Collected data:
□ □ □ □ □ □ □
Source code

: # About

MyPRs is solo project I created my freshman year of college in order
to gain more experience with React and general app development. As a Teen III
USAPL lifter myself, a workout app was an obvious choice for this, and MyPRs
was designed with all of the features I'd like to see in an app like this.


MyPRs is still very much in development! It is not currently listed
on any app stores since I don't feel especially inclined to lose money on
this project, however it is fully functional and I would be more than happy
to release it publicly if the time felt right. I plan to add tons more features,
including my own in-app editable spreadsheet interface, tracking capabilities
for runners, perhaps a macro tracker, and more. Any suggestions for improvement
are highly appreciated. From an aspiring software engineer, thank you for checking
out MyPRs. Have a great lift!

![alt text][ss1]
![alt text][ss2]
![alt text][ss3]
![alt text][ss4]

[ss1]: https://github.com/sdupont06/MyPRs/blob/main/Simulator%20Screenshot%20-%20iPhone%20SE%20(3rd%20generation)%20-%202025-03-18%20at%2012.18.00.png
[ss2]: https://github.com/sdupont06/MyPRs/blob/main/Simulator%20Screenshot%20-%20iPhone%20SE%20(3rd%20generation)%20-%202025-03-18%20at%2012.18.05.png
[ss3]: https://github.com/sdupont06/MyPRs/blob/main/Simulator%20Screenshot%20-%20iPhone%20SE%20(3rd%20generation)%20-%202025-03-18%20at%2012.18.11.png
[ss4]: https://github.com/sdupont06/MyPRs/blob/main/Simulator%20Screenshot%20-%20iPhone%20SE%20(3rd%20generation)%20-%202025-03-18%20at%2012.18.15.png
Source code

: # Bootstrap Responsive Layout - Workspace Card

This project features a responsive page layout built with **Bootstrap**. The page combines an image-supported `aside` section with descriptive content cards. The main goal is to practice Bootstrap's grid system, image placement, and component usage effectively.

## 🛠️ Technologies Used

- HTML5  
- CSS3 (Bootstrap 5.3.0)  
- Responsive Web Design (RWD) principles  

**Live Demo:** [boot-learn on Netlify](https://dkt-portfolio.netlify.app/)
□ □ □ □ □ □ □
:: Assignment ::
The response should consist of every record, written out exactly as given.

:: Answer to this problem ::
Source code

: # About

MyPRs is solo project I created my freshman year of college in order
to gain more experience with React and general app development. As a Teen III
USAPL lifter myself, a workout app was an obvious choice for this, and MyPRs
was designed with all of the features I'd like to see in an app like this.


MyPRs is still very much in development! It is not currently listed
on any app stores since I don't feel especially inclined to lose money on
this project, however it is fully functional and I would be more than happy
to release it publicly if the time felt right. I plan to add tons more features,
including my own in-app editable spreadsheet interface, tracking capabilities
for runners, perhaps a macro tracker, and more. Any suggestions for improvement
are highly appreciated. From an aspiring software engineer, thank you for checking
out MyPRs. Have a great lift!

![alt text][ss1]
![alt text][ss2]
![alt text][ss3]
![alt text][ss4]

[ss1]: https://github.com/sdupont06/MyPRs/blob/main/Simulator%20Screenshot%20-%20iPhone%20SE%20(3rd%20generation)%20-%202025-03-18%20at%2012.18.00.png
[ss2]: https://github.com/sdupont06/MyPRs/blob/main/Simulator%20Screenshot%20-%20iPhone%20SE%20(3rd%20generation)%20-%202025-03-18%20at%2012.18.05.png
[ss3]: https://github.com/sdupont06/MyPRs/blob/main/Simulator%20Screenshot%20-%20iPhone%20SE%20(3rd%20generation)%20-%202025-03-18%20at%2012.18.11.png
[ss4]: https://github.com/sdupont06/MyPRs/blob/main/Simulator%20Screenshot%20-%20iPhone%20SE%20(3rd%20generation)%20-%202025-03-18%20at%2012.18.15.png
Source code

: # Bootstrap Responsive Layout - Workspace Card

This project features a responsive page layout built with **Bootstrap**. The page combines an image-supported `aside` section with descriptive content cards. The main goal is to practice Bootstrap's grid system, image placement, and component usage effectively.

## 🛠️ Technologies Used

- HTML5  
- CSS3 (Bootstrap 5.3.0)  
- Responsive Web Design (RWD) principles  

**Live Demo:** [boot-learn on Netlify](https://dkt-portfolio.netlify.app/)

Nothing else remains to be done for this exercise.